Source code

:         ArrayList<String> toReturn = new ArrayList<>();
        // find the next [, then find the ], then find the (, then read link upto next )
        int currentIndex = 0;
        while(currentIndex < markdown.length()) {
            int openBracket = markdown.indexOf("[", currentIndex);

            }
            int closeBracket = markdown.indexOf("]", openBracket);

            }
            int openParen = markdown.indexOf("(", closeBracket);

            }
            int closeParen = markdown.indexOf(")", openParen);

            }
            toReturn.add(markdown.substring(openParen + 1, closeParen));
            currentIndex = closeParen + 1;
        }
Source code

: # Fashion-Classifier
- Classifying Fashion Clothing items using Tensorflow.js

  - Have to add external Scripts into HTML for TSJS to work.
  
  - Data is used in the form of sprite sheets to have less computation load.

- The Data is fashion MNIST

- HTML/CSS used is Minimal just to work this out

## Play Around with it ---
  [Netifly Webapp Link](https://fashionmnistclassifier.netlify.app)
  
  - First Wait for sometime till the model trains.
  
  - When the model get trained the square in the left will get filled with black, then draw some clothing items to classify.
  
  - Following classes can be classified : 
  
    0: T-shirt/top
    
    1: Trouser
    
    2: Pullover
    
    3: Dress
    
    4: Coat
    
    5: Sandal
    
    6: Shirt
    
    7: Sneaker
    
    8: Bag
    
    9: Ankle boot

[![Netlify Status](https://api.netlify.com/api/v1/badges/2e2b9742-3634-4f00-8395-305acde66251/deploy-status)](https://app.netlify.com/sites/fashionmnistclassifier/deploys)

────────

Please print the whole of the material verbatim.

Source code

:         ArrayList<String> toReturn = new ArrayList<>();
        // find the next [, then find the ], then find the (, then read link upto next )
        int currentIndex = 0;
        while(currentIndex < markdown.length()) {
            int openBracket = markdown.indexOf("[", currentIndex);

            }
            int closeBracket = markdown.indexOf("]", openBracket);

            }
            int openParen = markdown.indexOf("(", closeBracket);

            }
            int closeParen = markdown.indexOf(")", openParen);

            }
            toReturn.add(markdown.substring(openParen + 1, closeParen));
            currentIndex = closeParen + 1;
        }
Source code

: # Fashion-Classifier
- Classifying Fashion Clothing items using Tensorflow.js

  - Have to add external Scripts into HTML for TSJS to work.
  
  - Data is used in the form of sprite sheets to have less computation load.

- The Data is fashion MNIST

- HTML/CSS used is Minimal just to work this out

## Play Around with it ---
  [Netifly Webapp Link](https://fashionmnistclassifier.netlify.app)
  
  - First Wait for sometime till the model trains.
  
  - When the model get trained the square in the left will get filled with black, then draw some clothing items to classify.
  
  - Following classes can be classified : 
  
    0: T-shirt/top
    
    1: Trouser
    
    2: Pullover
    
    3: Dress
    
    4: Coat
    
    5: Sandal
    
    6: Shirt
    
    7: Sneaker
    
    8: Bag
    
    9: Ankle boot

[![Netlify Status](https://api.netlify.com/api/v1/badges/2e2b9742-3634-4f00-8395-305acde66251/deploy-status)](https://app.netlify.com/sites/fashionmnistclassifier/deploys)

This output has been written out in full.